__Your assignment__
Whenever the word "hostname" turns up in a line of the data below, copy that line.

__Records provided__
===

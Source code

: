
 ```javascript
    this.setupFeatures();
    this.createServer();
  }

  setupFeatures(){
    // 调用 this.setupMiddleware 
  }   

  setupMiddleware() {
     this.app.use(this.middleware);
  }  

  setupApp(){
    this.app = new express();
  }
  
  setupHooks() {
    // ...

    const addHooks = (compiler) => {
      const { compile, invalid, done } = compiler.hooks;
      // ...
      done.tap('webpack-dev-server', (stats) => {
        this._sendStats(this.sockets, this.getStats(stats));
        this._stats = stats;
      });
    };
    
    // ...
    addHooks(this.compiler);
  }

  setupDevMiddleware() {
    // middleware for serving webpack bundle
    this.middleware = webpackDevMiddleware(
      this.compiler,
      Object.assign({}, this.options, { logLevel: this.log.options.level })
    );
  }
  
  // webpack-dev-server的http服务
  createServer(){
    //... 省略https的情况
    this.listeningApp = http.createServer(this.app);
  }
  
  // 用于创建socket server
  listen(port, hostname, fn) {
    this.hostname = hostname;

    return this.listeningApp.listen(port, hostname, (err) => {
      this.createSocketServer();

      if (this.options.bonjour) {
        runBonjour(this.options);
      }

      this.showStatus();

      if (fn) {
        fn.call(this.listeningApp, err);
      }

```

===

__Exercise output__
  listen(port, hostname, fn) {
    this.hostname = hostname;
    return this.listeningApp.listen(port, hostname, (err) => {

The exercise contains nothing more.